The TV Food Network was launched on November 23, 1993 at a splashy press party at The Rainbow Room in Manhattan. When Reese Schonfield, then the TVFN president, called for HUSH, the gathering of food media hushed as he rolled out his vision for a bold new concept: a 24/7 food channel! What a fabulous idea.
Reese Schonfeld was a very big shot back then. He was managing editor of United Press Movietone News, Vice President of United Press International Television News. He founded the Independent Television News Association, the first satellite-delivered television news service. With his pal Ted Turner, he created CNN and served as its first President. Today more people watch the TVFN than CNN!
Today close to 100 million households can tune in to the Food Network. There are stations in Atlanta, Los Angeles, San Francisco, Chicago, Detroit and Knoxville. There are viewers in Canada, Australia, New Zealand, Korea, Thailand, Singapore, Philippines, Monaco, Polynesia and Great Britain.
What is turning this huge audience on to all these American Culinary Idols? It’s Big Boy Mario Batali, the Nasty Bits of Anthony Bourdain and Paula Deen, the Southern Belle who could dare serve grits with grape jelly and red-eye gravy. And Sandra Dee as she concocts a store-bought package of lady fingers, a plastic container of vanilla pudding, a whisper of artificial rum flavoring, a jar of jam and a squirt of whipped topping and declares it “mostly homemade.”
And the Barefoot Contessa who cooks for her well-heeled pals. And the perpetually smiling Giada (with her revealing cleavage alluring generations of boy culinary students). And the lovely Lydia and La Bella Nigella and sweet Sara M. and perkily determined EVOO’d Rachael — American Eye Dolls almost all.
The food network is shamelessly derivative. Science channels are morphing into the food channel. So are the travel programs and adventures in survival. Competition is hot. Quick. Who can make the best ice cream while marooned on a blazing tropical island where there are no utensils and ingredients, (don’t even think of using the palm oil). You have just 30 minutes before the scheduled arrival of 2,602 Carnival Cruise line passengers. The winner is…pause…pause…wild applause for the Instantly Iced Sandy Snapping Turtle Smoothie.

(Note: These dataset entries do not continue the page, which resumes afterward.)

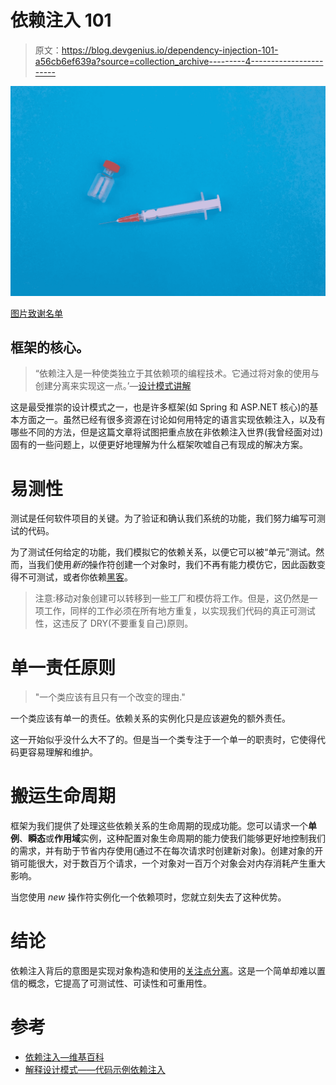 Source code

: # 依赖注入 101

> 原文：<https://blog.devgenius.io/dependency-injection-101-a56cb6ef639a?source=collection_archive---------4----------------------->

![](img/dabbd5a52db40eefcbb1a3383072e4f4.png)

[图片致谢名单](https://unsplash.com/@markusspiske)

## 框架的核心。

> “依赖注入是一种使类独立于其依赖项的编程技术。它通过将对象的使用与创建分离来实现这一点。’—[设计模式讲解](https://stackify.com/dependency-injection/)

这是最受推崇的设计模式之一，也是许多框架(如 Spring 和 ASP.NET 核心)的基本方面之一。虽然已经有很多资源在讨论如何用特定的语言实现依赖注入，以及有哪些不同的方法，但是这篇文章将试图把重点放在非依赖注入世界(我曾经面对过)固有的一些问题上，以便更好地理解为什么框架吹嘘自己有现成的解决方案。

# 易测性

测试是任何软件项目的关键。为了验证和确认我们系统的功能，我们努力编写可测试的代码。

为了测试任何给定的功能，我们模拟它的依赖关系，以便它可以被“单元”测试。然而，当我们使用*新的*操作符创建一个对象时，我们不再有能力模仿它，因此函数变得不可测试，或者你依赖[黑客](https://stackoverflow.com/questions/5920153/test-class-with-a-new-call-in-it-with-mockito/5920394#5920394)。

> 注意:移动对象创建可以转移到一些工厂和模仿将工作。但是，这仍然是一项工作，同样的工作必须在所有地方重复，以实现我们代码的真正可测试性，这违反了 DRY(不要重复自己)原则。

# 单一责任原则

> "一个类应该有且只有一个改变的理由."

一个类应该有单一的责任。依赖关系的实例化只是应该避免的额外责任。

这一开始似乎没什么大不了的。但是当一个类专注于一个单一的职责时，它使得代码更容易理解和维护。

# 搬运生命周期

框架为我们提供了处理这些依赖关系的生命周期的现成功能。您可以请求一个**单例**、**瞬态**或**作用域**实例，这种配置对象生命周期的能力使我们能够更好地控制我们的需求，并有助于节省内存使用(通过不在每次请求时创建新对象)。创建对象的开销可能很大，对于数百万个请求，一个对象对一百万个对象会对内存消耗产生重大影响。

当您使用 *new* 操作符实例化一个依赖项时，您就立刻失去了这种优势。

# 结论

依赖注入背后的意图是实现对象构造和使用的[关注点分离](https://en.wikipedia.org/wiki/Separation_of_concerns)。这是一个简单却难以置信的概念，它提高了可测试性、可读性和可重用性。

# 参考

*   [依赖注入—维基百科](https://en.wikipedia.org/wiki/Dependency_injection#Advantages)
*   [解释设计模式——代码示例依赖注入](https://stackify.com/dependency-injection/)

Who’ll take the cake for transporting turrets of spun-sugar from here to there without dropping it? Who will be the judge of the judged? Who will deliver forth the next incandescent banality?
Paddy Chayevsky, who wrote about the television as mass madness wouldn’t have believed just how completely mad the medium has become. We have traveled light miles from the simplicity of the Pillsbury bake-off. We remember our beloved Julia who inspired three generations to just go into the kitchen and cook. How we yearn for Jacques and the Galloping Gourmet, (but not the frugal one.)
The genie is out of tube and we are spending way too much time searching for the next Aladdin with a new lamp to rub.We don’t want to watch anything remotely serious or educational. Just bring on the new game, the new competition. The new STAR.
If the job of celebrity TV chef appeals to you, first take media training, then try to get a start at a small television station, then study giraffes so you will be able to stand head and shoulders above all others. Bam!